Retrace the last days of Katipunan Supremo Andres Bonifacio, starting from the Casa Hacienda de Tejeros in Rosario where the controversial Tejeros Convention was held in 1897, the Bonifacio Shrine in Indang where he was wounded and captured by Aguinaldo’s men, the Reyes house in Maragondon where he and his brother Procopio were sentenced to death, and the nearby Assumption of Our Lady Church where the siblings were imprisoned before their execution at Mt. Buntis.
An equally historic spot is Barasoain Church, where the Malolos Congress framed the first Philippine Constitution and inaugurated the Republic four months later. These glorious events are chronicled at the Church’s convent’s light and sound museum. At the heart of Malolos is the Kamestizuhan district where Spanish-era ancestral homes, many of which became temporary offices of the newly-formed government.
The province also takes pride of the revolutionary republics of Kakarong in Pandi and Biak-na-Bato in San Miguel, both established in 1897. The latter was founded at a secluded forest and cave which served as the headquarters of Gen. Aguinaldo’s forces. San Miguel town proper is a heritage village with many of the preserved mansions which bore witness to the Biak-na-Bato Republic and the signing of the peace pact with the Spaniards.
Other less heralded sites are the Marcelo del Pilar Shrine in Bulakan and the San Rafael Church which was the site of a bloody battle where hundreds of Filipinos were killed.
This colonial-era township includes the mansions-turned-museums of patriots and ilustrados Marcela and Felipe Agoncillo, Leon Apacible, Gliceria Marella Villavicencio, and Gregorio Agoncillo, who supported the revolution.
In the heart of the town is the massive Basilica of San Martin de Tours, Galleria Taal or the Ilagan-Barrion Ancestral House, Villa Tortuga where guests can dress up in period costumes, and rows of ancestral homes of Filipino nationalists. At the fringes is the Our Lady of Caysasay Church, and the adjacent spring wells which are believed to be miraculous.
Sta. Barbara, Iloilo
This quiet southern town is a mute witness of the intriguing story of how the Philippine flag was smuggled through Spanish checkpoints and raised for the first time outside Luzon in November 1898. Within the public plaza is the Santa Barbara Church, the Centennial Museum, a 100-foot flagpole symbolizing the country’s 100 years of freedom, and the monument of local revolutionary leader Gen. Martin Delgado.

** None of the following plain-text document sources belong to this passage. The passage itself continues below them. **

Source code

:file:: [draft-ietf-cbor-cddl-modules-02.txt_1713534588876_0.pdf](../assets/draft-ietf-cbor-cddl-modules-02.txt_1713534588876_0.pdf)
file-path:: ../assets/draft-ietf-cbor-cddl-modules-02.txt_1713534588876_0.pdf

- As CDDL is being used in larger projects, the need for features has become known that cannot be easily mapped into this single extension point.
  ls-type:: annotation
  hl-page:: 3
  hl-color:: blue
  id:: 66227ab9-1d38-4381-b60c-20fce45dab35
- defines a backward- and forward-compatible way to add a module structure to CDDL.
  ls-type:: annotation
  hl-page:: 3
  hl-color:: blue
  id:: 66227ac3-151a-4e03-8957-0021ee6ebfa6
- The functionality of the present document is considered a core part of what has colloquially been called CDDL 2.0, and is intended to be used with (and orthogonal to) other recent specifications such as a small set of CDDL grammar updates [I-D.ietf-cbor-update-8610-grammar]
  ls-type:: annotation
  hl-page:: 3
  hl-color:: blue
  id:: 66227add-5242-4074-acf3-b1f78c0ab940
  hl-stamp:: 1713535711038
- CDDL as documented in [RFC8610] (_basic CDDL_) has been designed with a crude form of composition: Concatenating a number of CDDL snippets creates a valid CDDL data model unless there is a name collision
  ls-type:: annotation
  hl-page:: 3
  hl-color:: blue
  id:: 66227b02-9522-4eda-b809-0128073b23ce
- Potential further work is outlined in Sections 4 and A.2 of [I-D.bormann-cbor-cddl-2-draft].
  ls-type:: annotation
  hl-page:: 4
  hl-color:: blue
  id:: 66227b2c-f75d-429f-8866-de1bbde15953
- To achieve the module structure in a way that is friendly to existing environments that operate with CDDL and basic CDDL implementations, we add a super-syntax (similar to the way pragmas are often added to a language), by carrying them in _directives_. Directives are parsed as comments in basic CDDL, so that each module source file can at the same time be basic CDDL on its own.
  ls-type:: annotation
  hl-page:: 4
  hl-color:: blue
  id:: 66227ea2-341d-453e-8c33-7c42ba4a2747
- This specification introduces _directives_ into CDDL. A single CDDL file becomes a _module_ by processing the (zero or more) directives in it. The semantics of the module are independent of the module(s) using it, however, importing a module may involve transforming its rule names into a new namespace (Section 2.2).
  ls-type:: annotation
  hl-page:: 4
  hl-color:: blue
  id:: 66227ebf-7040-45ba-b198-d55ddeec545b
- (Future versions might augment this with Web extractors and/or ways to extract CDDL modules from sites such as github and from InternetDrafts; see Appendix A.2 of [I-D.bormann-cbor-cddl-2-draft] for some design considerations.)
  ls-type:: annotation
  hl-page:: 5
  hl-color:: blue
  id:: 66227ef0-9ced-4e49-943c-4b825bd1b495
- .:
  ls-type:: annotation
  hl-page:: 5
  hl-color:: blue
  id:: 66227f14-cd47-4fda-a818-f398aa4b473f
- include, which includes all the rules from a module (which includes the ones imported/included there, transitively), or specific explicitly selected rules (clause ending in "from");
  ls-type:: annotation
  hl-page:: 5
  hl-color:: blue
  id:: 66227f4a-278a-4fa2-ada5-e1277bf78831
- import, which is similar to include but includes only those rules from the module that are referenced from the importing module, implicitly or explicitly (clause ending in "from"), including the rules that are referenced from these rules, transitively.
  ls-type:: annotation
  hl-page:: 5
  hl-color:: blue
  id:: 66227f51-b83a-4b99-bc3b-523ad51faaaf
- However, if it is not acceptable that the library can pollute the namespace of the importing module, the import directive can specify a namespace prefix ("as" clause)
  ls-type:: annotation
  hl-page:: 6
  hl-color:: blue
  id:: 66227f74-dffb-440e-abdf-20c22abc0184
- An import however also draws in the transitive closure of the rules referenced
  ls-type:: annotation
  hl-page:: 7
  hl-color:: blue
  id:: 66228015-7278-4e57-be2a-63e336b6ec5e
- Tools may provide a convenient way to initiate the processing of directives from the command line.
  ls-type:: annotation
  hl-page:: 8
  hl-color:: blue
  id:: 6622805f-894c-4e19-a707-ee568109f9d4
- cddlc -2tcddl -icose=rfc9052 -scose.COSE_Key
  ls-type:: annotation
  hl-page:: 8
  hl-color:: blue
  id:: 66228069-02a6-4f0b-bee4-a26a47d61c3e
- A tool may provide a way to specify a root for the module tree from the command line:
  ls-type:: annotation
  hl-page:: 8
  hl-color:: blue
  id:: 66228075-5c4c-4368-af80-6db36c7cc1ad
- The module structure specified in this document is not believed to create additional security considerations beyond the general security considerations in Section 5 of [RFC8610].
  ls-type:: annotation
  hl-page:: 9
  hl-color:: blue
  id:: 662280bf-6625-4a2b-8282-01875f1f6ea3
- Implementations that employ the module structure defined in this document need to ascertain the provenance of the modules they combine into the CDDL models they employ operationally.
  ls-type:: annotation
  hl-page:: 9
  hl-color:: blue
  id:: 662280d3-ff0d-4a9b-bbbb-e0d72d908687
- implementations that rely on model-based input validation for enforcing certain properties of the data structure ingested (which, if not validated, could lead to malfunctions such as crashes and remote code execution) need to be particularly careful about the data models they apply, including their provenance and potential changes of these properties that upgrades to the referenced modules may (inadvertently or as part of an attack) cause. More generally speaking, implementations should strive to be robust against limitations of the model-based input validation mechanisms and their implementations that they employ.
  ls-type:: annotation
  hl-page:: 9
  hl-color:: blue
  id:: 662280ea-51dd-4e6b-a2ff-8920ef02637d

In the latter part of 1898, locals wrestled control of the island province when thousands of freedom fighters equipped with fake rifles and cannons encircled Spanish forces at the Bacolod Cathedral and forced them to surrender. This feat is immortalized at the Balay ni Tan Juan in Bago City, the residence of Gen. Juan Araneta who led the historic event.
Travel back in time in Silay City, the province’s heritage village, which has a number of well-preserved ancestral houses of the Negrense elite who helped the libertarian cause.
Long before it came splashing as a Pacific surfing haven, this town’s parish church was the last stronghold of Spanish soldiers who were besieged by the Filipinos and only surrendered after almost a year in 1899. An American expeditionary force tried to rescue the Spaniards, but was waylaid and its personnel either killed or captured. This earned Baler the distinction of being the only place to defeat both military superpowers at that time.
Walk through Museo de Baler and the town’s heritage lane for an overview of the town’s checkered history, which immortalizes these two important military victories. The area is also an open museum on the life and times of former Commonwealth president Manuel Quezon and his wife, Doña Aurora Aragon, whom the province was named after.
Photos by Bernard Supetran.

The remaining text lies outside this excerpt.